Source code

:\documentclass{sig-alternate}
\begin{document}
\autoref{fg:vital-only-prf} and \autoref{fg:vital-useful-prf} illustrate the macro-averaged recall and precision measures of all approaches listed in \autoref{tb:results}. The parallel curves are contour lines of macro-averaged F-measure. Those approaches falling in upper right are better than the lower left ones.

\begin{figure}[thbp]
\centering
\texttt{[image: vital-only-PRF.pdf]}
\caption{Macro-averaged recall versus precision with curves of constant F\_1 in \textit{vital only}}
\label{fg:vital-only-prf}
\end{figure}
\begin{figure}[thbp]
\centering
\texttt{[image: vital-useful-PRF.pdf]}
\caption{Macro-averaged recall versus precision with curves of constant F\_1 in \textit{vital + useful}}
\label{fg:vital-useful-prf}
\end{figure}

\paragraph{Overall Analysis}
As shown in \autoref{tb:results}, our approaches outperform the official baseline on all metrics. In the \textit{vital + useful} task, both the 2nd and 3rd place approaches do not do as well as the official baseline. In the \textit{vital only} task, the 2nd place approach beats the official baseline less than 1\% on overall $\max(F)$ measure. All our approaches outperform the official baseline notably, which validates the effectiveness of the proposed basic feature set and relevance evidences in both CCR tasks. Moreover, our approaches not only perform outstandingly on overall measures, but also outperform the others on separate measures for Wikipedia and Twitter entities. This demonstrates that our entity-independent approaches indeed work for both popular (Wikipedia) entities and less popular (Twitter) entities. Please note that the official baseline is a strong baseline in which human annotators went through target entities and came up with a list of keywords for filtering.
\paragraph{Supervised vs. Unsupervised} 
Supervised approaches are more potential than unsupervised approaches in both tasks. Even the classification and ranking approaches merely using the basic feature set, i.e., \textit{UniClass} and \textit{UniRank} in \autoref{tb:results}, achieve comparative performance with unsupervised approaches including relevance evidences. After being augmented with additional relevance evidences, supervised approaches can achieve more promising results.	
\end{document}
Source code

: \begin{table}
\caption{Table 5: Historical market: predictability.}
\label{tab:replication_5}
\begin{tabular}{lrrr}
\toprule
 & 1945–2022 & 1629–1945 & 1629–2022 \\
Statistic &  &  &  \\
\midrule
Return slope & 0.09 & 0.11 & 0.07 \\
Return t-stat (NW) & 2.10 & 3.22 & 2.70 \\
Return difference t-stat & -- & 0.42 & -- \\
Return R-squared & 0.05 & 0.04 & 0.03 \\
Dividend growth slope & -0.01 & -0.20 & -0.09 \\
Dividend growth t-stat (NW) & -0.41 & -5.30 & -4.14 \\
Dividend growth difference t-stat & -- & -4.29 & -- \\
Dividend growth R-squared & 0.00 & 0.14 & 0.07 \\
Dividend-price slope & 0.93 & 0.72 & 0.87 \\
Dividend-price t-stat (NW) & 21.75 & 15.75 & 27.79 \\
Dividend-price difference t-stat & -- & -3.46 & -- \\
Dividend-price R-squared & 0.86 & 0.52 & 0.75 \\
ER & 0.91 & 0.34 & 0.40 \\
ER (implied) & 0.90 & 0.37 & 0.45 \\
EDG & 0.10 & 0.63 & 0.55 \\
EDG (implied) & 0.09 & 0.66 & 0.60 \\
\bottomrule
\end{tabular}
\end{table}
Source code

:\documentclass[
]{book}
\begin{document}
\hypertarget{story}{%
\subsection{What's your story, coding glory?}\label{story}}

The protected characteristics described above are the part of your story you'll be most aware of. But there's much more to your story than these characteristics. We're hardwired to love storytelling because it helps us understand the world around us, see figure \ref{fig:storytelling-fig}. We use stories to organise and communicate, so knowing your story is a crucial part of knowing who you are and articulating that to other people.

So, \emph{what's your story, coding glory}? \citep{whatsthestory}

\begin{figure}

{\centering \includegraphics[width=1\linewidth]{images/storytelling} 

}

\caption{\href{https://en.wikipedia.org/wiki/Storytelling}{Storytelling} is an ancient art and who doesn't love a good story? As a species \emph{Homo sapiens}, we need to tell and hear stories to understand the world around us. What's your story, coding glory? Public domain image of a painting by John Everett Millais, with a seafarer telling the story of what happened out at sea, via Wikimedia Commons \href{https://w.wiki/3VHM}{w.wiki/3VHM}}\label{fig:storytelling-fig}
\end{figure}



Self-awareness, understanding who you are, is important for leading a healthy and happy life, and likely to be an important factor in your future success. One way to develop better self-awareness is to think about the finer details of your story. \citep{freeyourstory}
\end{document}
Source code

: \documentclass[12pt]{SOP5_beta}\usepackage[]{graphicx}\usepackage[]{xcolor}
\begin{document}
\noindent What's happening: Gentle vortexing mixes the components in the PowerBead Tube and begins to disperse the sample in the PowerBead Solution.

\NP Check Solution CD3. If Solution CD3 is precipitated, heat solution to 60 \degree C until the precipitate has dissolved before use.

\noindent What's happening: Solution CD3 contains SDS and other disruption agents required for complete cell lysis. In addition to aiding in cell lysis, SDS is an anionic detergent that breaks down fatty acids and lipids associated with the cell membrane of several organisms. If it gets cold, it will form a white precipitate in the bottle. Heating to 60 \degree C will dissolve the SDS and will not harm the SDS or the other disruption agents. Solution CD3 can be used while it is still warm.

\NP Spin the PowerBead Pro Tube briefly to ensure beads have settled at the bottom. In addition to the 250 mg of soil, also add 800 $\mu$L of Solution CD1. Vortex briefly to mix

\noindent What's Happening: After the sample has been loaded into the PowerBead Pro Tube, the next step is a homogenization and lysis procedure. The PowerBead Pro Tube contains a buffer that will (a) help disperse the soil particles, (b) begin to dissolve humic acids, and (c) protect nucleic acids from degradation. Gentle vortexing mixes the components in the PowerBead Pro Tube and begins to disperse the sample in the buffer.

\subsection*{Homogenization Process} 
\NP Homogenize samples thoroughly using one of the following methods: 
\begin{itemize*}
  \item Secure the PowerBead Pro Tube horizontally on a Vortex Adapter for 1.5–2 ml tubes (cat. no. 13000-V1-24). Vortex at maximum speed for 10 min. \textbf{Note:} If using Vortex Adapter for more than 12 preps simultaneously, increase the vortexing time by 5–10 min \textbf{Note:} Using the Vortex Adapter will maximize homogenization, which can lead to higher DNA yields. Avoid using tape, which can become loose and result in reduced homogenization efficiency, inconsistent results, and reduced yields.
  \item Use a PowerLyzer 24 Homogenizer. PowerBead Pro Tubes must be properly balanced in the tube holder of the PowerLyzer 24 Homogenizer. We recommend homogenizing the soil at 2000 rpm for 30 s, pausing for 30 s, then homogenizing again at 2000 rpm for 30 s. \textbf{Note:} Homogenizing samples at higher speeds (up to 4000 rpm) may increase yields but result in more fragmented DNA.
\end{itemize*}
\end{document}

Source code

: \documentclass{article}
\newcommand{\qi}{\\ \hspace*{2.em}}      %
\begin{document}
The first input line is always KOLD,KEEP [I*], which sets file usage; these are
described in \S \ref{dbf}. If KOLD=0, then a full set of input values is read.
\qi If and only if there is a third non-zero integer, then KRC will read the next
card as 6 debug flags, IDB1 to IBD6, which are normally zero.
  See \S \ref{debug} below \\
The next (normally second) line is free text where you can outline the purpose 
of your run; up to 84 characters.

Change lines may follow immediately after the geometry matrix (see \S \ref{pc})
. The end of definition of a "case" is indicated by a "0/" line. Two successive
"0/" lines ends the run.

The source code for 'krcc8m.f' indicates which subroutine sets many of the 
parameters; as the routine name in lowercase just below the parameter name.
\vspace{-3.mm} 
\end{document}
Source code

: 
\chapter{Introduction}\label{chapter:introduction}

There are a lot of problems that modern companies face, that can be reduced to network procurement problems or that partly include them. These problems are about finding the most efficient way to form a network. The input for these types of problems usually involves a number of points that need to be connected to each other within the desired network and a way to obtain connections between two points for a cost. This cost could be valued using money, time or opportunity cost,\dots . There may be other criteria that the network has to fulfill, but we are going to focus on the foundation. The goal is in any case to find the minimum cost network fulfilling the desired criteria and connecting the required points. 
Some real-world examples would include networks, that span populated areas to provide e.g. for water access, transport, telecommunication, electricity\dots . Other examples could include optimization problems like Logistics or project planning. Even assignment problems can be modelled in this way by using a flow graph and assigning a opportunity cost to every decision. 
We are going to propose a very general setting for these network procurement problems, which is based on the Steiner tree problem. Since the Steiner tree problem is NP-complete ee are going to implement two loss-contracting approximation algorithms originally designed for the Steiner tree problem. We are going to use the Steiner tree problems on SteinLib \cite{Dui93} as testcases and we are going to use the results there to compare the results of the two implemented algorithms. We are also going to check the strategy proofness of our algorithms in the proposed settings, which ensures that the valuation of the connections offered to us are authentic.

→ **EXERCISE BRIEF**
The response should contain only a verbatim copy of the lines from the line with "Some real-world examples" to the final line of the records.

→ **FINISHED EXERCISE**
Some real-world examples would include networks, that span populated areas to provide e.g. for water access, transport, telecommunication, electricity\dots . Other examples could include optimization problems like Logistics or project planning. Even assignment problems can be modelled in this way by using a flow graph and assigning a opportunity cost to every decision. 
We are going to propose a very general setting for these network procurement problems, which is based on the Steiner tree problem. Since the Steiner tree problem is NP-complete ee are going to implement two loss-contracting approximation algorithms originally designed for the Steiner tree problem. We are going to use the Steiner tree problems on SteinLib \cite{Dui93} as testcases and we are going to use the results there to compare the results of the two implemented algorithms. We are also going to check the strategy proofness of our algorithms in the proposed settings, which ensures that the valuation of the connections offered to us are authentic.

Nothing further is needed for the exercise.